About this task: Every line of the records below from the line with "is not included" up to and including the line with "describe a range type." must be reproduced exactly, and no line outside that range.

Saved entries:

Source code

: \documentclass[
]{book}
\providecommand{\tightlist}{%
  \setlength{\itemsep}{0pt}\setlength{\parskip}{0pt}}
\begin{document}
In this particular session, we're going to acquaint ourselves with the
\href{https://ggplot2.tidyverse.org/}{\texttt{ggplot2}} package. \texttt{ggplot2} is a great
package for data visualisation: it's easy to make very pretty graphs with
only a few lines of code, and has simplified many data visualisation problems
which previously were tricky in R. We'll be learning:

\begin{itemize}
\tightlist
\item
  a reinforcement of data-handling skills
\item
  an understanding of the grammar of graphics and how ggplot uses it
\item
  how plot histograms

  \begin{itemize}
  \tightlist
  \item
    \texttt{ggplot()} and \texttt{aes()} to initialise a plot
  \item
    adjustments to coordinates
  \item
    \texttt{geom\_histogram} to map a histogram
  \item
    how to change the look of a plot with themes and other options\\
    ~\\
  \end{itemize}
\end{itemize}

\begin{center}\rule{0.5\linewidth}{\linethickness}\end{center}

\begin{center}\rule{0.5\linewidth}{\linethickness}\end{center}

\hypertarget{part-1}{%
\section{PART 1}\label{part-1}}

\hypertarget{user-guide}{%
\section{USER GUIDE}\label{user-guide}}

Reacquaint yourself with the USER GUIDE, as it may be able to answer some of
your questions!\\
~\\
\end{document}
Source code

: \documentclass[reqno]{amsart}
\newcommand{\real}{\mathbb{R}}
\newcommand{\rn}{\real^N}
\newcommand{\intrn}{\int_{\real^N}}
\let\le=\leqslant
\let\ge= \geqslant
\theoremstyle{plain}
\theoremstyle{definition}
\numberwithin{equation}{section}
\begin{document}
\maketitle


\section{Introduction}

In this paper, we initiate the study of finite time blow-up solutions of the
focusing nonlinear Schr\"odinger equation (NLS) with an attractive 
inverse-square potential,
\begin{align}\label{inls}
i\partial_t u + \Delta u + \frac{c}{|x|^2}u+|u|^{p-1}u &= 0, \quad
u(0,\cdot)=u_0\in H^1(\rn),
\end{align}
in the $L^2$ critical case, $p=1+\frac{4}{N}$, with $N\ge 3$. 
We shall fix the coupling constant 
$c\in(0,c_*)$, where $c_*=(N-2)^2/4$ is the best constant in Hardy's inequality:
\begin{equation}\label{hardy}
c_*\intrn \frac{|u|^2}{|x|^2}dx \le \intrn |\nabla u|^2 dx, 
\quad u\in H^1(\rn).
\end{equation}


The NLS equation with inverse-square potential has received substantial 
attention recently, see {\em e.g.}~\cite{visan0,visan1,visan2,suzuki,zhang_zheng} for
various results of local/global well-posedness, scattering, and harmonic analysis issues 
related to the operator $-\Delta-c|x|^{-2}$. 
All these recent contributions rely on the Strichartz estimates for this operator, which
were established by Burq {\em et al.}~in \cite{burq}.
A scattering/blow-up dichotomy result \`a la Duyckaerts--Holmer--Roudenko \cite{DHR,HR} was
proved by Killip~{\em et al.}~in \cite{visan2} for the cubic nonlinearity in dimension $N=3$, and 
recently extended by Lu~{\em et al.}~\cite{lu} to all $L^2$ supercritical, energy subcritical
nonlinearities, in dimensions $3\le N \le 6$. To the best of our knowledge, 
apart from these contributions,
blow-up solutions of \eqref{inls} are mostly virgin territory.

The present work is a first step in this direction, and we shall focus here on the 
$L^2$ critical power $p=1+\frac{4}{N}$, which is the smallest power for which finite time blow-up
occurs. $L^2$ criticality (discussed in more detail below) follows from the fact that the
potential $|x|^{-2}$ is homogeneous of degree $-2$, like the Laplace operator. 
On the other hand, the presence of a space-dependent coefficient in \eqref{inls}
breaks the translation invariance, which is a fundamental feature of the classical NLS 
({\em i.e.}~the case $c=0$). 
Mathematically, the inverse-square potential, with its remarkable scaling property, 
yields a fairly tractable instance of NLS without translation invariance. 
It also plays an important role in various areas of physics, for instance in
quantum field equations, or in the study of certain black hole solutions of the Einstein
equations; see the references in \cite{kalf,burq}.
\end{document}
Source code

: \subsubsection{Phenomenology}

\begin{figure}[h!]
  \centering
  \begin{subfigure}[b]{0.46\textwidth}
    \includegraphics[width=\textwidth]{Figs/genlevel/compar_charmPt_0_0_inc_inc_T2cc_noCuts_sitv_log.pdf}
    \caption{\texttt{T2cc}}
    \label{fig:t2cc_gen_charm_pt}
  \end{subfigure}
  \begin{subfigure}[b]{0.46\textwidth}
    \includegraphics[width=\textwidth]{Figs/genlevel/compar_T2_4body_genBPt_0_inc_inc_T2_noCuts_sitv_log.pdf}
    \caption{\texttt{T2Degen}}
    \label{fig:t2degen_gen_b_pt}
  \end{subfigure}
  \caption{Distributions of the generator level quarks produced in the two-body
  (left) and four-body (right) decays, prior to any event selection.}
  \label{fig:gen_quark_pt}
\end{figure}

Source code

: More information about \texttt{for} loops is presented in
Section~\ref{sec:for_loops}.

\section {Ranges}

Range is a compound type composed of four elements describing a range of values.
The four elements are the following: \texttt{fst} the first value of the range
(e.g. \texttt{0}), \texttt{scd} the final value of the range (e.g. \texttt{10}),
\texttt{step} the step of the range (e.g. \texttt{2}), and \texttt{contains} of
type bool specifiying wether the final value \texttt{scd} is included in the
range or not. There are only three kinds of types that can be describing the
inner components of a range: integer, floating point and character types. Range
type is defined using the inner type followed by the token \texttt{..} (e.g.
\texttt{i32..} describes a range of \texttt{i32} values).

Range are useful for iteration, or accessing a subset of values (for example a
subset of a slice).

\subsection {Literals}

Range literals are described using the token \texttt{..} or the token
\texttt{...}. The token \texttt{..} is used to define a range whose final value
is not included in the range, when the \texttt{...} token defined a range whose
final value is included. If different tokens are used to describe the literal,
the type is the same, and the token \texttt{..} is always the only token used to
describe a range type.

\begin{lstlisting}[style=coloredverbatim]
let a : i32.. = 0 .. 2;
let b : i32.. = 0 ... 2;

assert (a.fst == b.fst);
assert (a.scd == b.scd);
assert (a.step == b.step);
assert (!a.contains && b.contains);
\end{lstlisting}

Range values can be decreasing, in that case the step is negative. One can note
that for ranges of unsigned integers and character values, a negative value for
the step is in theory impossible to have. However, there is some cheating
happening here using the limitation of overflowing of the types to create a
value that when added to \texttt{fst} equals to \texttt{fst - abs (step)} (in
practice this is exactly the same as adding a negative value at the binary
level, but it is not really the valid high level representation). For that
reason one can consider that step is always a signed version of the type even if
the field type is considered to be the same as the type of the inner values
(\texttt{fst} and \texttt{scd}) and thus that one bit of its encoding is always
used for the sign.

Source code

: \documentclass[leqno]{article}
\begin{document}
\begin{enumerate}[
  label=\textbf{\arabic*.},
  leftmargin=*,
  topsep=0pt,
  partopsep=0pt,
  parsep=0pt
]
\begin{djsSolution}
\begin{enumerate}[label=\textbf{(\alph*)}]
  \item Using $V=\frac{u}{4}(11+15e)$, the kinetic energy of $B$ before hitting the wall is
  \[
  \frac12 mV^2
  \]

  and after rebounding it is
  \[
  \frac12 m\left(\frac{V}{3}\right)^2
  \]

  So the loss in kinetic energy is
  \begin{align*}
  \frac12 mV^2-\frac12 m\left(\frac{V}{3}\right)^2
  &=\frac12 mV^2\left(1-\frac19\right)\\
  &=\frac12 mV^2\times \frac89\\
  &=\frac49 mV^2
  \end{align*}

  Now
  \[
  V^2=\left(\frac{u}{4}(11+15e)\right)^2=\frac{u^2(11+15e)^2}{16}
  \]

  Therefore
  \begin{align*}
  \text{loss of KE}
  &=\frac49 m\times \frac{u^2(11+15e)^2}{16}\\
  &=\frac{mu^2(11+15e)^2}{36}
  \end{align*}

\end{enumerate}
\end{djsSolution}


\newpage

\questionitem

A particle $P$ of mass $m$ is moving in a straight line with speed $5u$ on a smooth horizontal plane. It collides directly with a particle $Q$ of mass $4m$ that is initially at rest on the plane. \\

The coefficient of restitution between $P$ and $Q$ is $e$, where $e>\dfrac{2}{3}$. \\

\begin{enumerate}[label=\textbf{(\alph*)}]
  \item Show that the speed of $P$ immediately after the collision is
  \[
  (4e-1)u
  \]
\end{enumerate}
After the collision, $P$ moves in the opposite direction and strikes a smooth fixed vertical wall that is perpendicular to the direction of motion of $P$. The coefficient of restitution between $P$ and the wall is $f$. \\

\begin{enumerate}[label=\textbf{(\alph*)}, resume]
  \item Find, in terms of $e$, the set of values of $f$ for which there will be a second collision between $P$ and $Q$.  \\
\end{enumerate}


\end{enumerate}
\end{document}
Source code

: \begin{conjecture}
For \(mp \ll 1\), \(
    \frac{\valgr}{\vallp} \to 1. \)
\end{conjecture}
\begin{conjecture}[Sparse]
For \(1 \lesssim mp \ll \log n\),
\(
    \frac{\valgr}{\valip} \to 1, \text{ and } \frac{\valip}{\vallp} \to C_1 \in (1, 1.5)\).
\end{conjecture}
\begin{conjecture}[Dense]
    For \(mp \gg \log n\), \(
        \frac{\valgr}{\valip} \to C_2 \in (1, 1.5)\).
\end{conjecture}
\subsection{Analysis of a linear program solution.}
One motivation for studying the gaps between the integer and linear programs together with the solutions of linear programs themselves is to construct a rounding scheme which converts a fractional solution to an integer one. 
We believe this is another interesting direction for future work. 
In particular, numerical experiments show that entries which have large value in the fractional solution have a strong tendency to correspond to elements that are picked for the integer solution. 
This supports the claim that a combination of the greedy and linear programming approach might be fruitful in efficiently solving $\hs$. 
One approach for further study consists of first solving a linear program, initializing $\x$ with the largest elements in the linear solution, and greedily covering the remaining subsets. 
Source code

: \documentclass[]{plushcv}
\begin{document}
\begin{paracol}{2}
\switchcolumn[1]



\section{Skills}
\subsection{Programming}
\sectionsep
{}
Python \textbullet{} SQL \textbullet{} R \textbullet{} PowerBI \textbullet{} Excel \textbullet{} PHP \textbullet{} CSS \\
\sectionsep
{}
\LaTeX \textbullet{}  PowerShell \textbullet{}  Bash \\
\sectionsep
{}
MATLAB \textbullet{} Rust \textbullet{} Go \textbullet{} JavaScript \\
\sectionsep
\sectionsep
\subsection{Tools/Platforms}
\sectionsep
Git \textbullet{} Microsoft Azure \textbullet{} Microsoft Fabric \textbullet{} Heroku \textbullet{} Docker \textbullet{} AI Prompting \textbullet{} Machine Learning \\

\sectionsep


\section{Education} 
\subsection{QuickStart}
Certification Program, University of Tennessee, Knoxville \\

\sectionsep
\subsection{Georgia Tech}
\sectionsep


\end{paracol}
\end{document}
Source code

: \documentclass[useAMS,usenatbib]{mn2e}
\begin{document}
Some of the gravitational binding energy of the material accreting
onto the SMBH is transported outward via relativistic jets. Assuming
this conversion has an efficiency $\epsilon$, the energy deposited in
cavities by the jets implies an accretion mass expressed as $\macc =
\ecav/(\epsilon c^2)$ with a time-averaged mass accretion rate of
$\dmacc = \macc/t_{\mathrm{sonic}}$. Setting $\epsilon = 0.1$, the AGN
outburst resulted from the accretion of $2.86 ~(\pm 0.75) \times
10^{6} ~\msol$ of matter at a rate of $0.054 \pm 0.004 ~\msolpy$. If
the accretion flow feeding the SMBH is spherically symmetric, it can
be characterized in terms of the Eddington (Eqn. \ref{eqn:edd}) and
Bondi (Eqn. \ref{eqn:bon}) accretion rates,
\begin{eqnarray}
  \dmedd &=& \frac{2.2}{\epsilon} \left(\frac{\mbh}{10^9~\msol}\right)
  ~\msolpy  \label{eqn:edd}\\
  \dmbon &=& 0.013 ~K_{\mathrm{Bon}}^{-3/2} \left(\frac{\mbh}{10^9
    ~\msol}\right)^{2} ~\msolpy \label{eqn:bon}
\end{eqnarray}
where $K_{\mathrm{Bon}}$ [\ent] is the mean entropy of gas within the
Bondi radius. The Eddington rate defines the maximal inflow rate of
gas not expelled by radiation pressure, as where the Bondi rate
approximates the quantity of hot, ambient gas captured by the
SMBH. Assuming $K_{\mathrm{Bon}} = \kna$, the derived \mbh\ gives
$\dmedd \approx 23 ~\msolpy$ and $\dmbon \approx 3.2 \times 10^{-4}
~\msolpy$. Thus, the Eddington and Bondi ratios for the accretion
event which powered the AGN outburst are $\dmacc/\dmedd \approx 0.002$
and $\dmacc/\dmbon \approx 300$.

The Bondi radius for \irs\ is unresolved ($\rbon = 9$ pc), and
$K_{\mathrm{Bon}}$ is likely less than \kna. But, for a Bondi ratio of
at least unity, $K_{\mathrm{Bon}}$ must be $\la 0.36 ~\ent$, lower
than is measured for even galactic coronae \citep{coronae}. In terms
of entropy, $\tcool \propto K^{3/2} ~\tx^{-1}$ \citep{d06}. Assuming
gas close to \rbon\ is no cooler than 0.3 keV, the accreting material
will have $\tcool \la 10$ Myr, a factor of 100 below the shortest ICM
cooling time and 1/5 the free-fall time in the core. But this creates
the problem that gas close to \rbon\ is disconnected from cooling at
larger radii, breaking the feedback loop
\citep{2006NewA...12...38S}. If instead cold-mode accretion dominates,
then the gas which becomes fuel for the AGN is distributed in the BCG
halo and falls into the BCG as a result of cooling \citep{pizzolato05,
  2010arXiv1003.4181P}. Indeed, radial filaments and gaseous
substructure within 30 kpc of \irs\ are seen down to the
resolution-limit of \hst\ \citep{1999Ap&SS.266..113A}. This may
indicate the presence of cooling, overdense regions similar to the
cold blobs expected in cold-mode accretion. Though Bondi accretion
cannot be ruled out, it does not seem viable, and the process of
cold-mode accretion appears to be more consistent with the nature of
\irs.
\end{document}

Solution below:
is not included in the range, when the \texttt{...} token defined a range whose
final value is included. If different tokens are used to describe the literal,
the type is the same, and the token \texttt{..} is always the only token used to
describe a range type.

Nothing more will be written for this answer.